Il documentario del giovane Santarelli racconta le storie dei detenuti del carcere di Bologna

Luca Pellegrini
Non c’è nulla di meraviglioso, non è Sherazade che racconta le sue favole al principe. È la vita di Agnes, “dentro” da quattro anni per droga e che scrive una lettera a casa nella sua notte numero mille e uno dietro le sbarre. Una delle storie che Marco Santarelli ha scoperto incontrando Ignazio, monaco della comunità religiosa Piccola Famiglia dell’Annunziata fondata da don Giuseppe Dossetti, volontario impegnato al penitenziario Dozza di Bologna. Tra speranza e rassegnazione, però, anche lì scorre la vita. Nasce così l’idea di filmare i colloqui degli educatori e dei mediatori culturali con i detenuti, molti maghrebini analfabeti, e alcune donne. «Non è stato facile – spiega il regista – ma alla fine sono riuscito a trovare il giusto equilibrio tra quello che volevo raccontare e quello che avevo la possibilità di filmare. Lo spunto di partenza è stato conoscere qualche cosa dei detenuti e del loro mondo attraverso il sistema delle “domandine”, quelle che inoltrano alle autorità per chiedere un colloquio coi parenti, incontrare l’avvocato, trovare un lavoro nella sezione. Mi ha colpito questo termine regressivo: non una domanda, ma il suo diminutivo. Così come i lavori che lì dentro si danno: scopino, spesino. È l’immagine di un sistema in cui la persona, che deve scontare una pena, viene fatta regredire a livelli quasi infantili».
Il titolo del documentario, Milleunanotte – in concorso nella sezione Prospettive Italia al Festival del Film di Roma che si apre il 9 novembre – fa riferimento allo scorrere del tempo. È una mia personale ossessione. Ma ho scoperto che lo diventa anche per chi vive in carcere: si contano i giorni, le notti, le ore e i minuti. È la percezione di un tempo che non passa mai, diversa da quella di chi sta fuori.
La vita del carcere ha attirato l’interesse del cinema italiano: i fratelli Taviani, poi Vincenzo Marra, ora lei.
Il mio cammino verso la Dozza ha seguito strade diverse, perché mi è sempre interessato raccontare la vita delle persone all’interno di istituzioni e di regole, riprodurre la realtà di questi microcosmi, come nel mio primo documentario, girato in una scuola.
Gli episodi che più l’hanno colpita?
Le tre detenute dell’Est che si proteggono dal freddo sigillando la finestra della cella con ritagli di assorbenti; il tunisino rapper Missoui che dedica alla figlia di nove anni, che non ha mai visto, una canzone; Armand che aspetta di sposarsi con la fidanzata, anche lei detenuta; Ibrahim, che sul braccio è tutto un taglio per i diversi tentativi di suicidio: è solo al mondo e non ce la fa più.
Ha trovato in loro disponibilità a farsi riprendere?
Non avevano nulla da perdere.
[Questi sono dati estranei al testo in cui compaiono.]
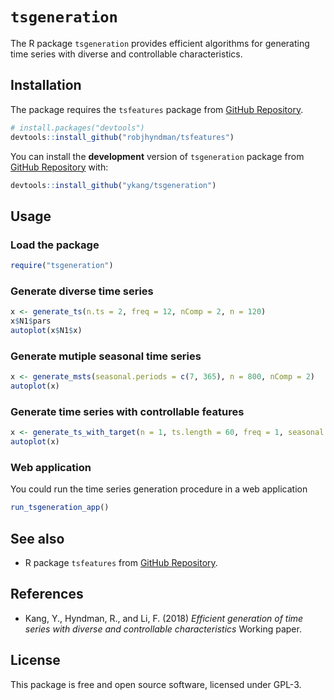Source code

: `tsgeneration`
==============

The R package `tsgeneration` provides efficient algorithms for generating time series with
diverse and controllable characteristics.

Installation
------------

The package requires the `tsfeatures` package from [GitHub
Repository](https://github.com/robjhyndman/tsfeatures).

``` r
# install.packages("devtools")
devtools::install_github("robjhyndman/tsfeatures")
```

You can install the **development** version of `tsgeneration` package from [GitHub
Repository](https://github.com/ykang/tsgeneration) with:

``` r
devtools::install_github("ykang/tsgeneration")
```

Usage
-----

### Load the package

``` r
require("tsgeneration")
```

### Generate diverse time series

``` r
x <- generate_ts(n.ts = 2, freq = 12, nComp = 2, n = 120)
x$N1$pars
autoplot(x$N1$x)
```

### Generate mutiple seasonal time series

``` r
x <- generate_msts(seasonal.periods = c(7, 365), n = 800, nComp = 2)
autoplot(x)
```

### Generate time series with controllable features

``` r
x <- generate_ts_with_target(n = 1, ts.length = 60, freq = 1, seasonal = 0, features = c('entropy', 'stl_features'), selected.features = c('entropy', 'trend'), c(0.6, 0.9))
autoplot(x)
```

### Web application

You could run the time series generation procedure in a web application
``` r
run_tsgeneration_app()
```

See also
--------

- R package `tsfeatures` from [GitHub Repository](https://github.com/robjhyndman/tsfeatures).


References
----------

- Kang, Y., Hyndman, R., and Li, F. (2018) _Efficient generation of time series with
diverse and controllable characteristics_ Working paper.


License
-------
This package is free and open source software, licensed under GPL-3.
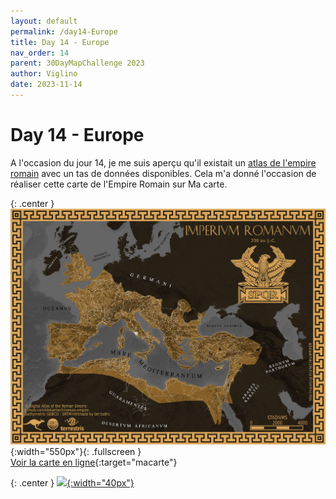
 ```yaml
---
layout: default
permalink: /day14-Europe
title: Day 14 - Europe
nav_order: 14
parent: 30DayMapChallenge 2023
author: Viglino
date: 2023-11-14
---
```

# Day 14 - Europe

A l'occasion du jour 14, je me suis aperçu qu'il existait un [atlas de l'empire romain](https://github.com/klokantech/roman-empire/) avec un tas de données disponibles. Cela m'a donné l'occasion de réaliser cette carte de l'Empire Romain sur Ma carte.

{: .center }
![](./day14-imperivm.jpg){:width="550px"}{: .fullscreen }    
[Voir la carte en ligne](https://macarte.ign.fr/carte/Cr5MpI/IMPERIVM-ROMANUM){:target="macarte"}

{: .center }
[![](https://upload.wikimedia.org/wikipedia/commons/5/5a/X_icon_2.svg){:width="40px"}](https://twitter.com/jmviglino/status/1724321250950967346)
Ho iniziato costruendo rapporti di fiducia e nel momento in cui si sono fidati di me mi hanno dato la possibilità di filmare la loro vita da reclusi.
Alla fine di questa esperienza ritiene che il carcere possa aiutare il reinserimento nella società?
Sicuramente non è un sistema che facilita l’integrazione, anche perché dentro vivono difficoltà che poi si portano fuori. Sono convinto che il reinserimento dei detenuti sia un problema enorme, che non può risolvere l’istituzione carceraria da sola.
Il documentario inizia e finisce con due immagini particolari: dei piedi su una pedaliera di un organo e una serie di arnie piene di api.
I piedi aprono le due parti in cui è suddiviso il documentario, quella girata all’interno della Dozza e quella all’esterno, seguendo la storia di Agnes. I piedi sono i suoi: nel breve viaggio di ritorno alla normalità, per cinque giorni, ho scoperto quanto sia importante per lei suonare l’organo della chiesa del suo villaggio in Alto Adige. Le arnie le avevo notate lungo il muro di cinta del carcere e avevo scoperto che in realtà è una attività svolta dai detenuti. Mi sembrava che il carcere dove vivono assomigliasse, con le sue regole e il suo affollamento, proprio a un grande alveare.